A Haunting tale of Murder

Kenneth Branagh’s latest Poirot adventure, very loosely based on Agatha Christie’s Halloween Party, is a significant departure from the star filled travelogues that preceded it, and is all the better for it. While the essential ingredients are the same, A Haunting in Venice is shorter, sharper and an altogether more enjoyable romp than its predecessors.

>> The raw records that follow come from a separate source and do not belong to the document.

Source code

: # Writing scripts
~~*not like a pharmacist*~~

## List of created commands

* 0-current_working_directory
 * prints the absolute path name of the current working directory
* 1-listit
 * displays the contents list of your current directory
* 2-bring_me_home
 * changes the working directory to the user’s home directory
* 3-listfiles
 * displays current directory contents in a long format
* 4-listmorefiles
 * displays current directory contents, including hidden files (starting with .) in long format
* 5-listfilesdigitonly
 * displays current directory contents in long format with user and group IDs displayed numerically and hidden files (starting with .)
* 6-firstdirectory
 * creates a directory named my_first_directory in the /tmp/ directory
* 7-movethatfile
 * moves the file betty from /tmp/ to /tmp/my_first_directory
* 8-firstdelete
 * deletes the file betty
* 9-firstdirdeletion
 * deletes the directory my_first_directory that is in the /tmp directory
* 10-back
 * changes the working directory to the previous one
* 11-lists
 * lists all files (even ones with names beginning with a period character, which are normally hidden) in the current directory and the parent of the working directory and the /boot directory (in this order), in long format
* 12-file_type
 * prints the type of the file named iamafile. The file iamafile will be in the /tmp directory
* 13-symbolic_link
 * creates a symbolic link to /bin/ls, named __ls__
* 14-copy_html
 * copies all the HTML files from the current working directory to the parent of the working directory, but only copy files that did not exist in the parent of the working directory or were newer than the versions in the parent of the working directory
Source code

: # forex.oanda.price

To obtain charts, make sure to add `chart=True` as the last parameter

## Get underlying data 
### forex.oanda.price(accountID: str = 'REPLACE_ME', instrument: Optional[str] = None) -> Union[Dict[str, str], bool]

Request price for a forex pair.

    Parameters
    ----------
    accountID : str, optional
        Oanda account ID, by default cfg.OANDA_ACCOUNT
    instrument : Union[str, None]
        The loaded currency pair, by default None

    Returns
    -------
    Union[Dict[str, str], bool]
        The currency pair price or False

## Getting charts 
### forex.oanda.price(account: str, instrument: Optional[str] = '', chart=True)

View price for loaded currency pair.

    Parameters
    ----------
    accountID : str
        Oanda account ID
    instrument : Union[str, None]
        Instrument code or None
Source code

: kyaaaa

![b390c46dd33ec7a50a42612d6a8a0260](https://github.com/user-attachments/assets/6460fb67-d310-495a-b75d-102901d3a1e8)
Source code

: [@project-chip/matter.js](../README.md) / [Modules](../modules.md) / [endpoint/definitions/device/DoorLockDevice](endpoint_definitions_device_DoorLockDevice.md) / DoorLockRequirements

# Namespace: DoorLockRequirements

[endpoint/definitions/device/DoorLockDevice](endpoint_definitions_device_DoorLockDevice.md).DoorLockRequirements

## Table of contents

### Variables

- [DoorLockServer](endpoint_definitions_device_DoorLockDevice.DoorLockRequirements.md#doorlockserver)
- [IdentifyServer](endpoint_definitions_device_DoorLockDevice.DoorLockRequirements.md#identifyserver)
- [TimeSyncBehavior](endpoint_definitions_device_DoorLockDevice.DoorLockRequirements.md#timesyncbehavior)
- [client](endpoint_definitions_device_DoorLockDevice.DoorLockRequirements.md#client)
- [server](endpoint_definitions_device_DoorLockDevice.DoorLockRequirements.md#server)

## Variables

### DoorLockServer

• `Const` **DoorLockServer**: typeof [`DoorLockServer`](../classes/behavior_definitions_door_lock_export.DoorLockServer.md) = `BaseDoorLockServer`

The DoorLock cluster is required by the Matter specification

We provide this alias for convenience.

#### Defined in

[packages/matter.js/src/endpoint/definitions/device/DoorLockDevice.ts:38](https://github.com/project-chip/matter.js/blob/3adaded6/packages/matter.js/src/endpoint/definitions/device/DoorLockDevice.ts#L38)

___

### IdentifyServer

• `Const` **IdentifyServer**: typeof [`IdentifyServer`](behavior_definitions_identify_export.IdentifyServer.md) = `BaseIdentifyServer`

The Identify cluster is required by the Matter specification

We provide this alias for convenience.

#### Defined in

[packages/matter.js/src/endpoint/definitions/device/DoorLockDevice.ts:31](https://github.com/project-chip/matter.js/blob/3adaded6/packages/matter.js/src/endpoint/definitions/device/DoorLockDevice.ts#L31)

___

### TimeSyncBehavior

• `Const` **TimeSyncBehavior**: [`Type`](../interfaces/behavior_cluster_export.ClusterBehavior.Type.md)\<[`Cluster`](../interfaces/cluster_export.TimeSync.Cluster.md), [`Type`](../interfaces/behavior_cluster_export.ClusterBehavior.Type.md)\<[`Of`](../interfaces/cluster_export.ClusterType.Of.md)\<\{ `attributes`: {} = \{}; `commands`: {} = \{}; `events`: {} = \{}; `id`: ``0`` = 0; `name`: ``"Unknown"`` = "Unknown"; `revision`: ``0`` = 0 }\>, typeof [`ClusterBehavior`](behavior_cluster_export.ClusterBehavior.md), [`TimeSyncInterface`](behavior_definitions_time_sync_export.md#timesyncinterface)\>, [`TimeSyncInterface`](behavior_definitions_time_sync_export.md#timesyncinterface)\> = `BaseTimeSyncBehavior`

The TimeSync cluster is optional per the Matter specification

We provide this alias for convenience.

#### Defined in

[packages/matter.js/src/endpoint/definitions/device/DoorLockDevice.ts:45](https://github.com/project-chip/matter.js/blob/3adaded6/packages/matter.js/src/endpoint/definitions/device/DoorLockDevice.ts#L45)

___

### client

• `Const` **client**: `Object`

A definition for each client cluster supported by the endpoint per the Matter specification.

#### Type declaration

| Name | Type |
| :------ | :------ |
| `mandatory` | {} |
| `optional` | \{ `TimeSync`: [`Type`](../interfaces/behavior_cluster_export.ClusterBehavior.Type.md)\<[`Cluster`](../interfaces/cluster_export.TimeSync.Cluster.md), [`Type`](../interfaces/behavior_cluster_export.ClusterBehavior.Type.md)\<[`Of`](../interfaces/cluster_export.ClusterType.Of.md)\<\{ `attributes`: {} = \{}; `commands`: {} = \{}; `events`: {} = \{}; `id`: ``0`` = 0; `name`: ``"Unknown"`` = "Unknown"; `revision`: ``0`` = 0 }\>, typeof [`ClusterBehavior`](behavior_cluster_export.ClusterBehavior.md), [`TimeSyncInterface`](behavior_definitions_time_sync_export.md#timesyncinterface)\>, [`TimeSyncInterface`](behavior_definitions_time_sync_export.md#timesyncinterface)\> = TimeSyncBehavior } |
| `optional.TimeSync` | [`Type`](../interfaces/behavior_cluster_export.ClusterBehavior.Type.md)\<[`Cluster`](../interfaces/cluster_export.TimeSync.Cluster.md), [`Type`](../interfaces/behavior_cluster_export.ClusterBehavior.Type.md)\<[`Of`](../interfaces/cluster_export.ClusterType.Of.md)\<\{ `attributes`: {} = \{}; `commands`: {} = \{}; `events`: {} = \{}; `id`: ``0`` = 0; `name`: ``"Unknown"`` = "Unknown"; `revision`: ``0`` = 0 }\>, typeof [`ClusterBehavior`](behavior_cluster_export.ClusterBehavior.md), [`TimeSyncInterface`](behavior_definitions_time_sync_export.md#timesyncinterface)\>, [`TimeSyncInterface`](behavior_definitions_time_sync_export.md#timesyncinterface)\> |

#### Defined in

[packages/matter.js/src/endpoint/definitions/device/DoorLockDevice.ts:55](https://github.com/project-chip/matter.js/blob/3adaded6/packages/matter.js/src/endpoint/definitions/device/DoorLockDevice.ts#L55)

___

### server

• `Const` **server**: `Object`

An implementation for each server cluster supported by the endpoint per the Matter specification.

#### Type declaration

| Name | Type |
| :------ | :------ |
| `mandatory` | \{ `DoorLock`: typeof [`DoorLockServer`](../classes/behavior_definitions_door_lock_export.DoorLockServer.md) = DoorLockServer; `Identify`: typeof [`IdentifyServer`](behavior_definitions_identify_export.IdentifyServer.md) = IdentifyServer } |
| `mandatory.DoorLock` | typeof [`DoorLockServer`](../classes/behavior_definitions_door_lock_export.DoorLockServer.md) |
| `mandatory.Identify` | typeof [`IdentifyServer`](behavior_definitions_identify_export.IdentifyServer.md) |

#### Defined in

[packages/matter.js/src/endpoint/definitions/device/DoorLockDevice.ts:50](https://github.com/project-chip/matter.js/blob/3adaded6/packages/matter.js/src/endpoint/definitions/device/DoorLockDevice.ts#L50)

The setting of Venice still allows for some picture postcard cinematography, but for the most part the action takes place within the claustrophobic confines of an elegantly dilapidated waterfront palace. There’s a significant difference in casting policy too, as proper acting trumps star power. Branagh returns to the screen with his usual prissy, moustache-twiddling Poirot, but this time his cast invest their roles with something akin to genuine characterisation. Tina Fey is knowingly acerbic as crime novelist Ariadne Oliver, while Kelly Reilly’s morose singer Rowena Drake is genuinely moving. Michelle Yeoh’s society medium is suitably other worldly, while Jude Hill (who so brilliantly played Branagh’s younger self in Belfast) is marvellously creepy as Leopold, the son of a shell-shocked father.

Nicolas Roeg captured the stark, ghostly atmosphere of Venice in his masterpiece Don’t Look Now, and it’s never been bettered. Branagh must surely have had that film in mind while directing this one, teetering as it does, so closely to the overtly supernatural, notwithstanding Poirot’s rationalization of its spooky goings on. The crime itself is satisfyingly resolved, as you would expect, but is almost incidental to the darkly atmospheric setting and tone. The film engenders an increasingly unnerving sense that something formidable is lurking just beneath the murky, swirling waters of Venice, its centuries old dark secrets investing what might otherwise have been a formulaic murder mystery with a deliciously irresistible dread.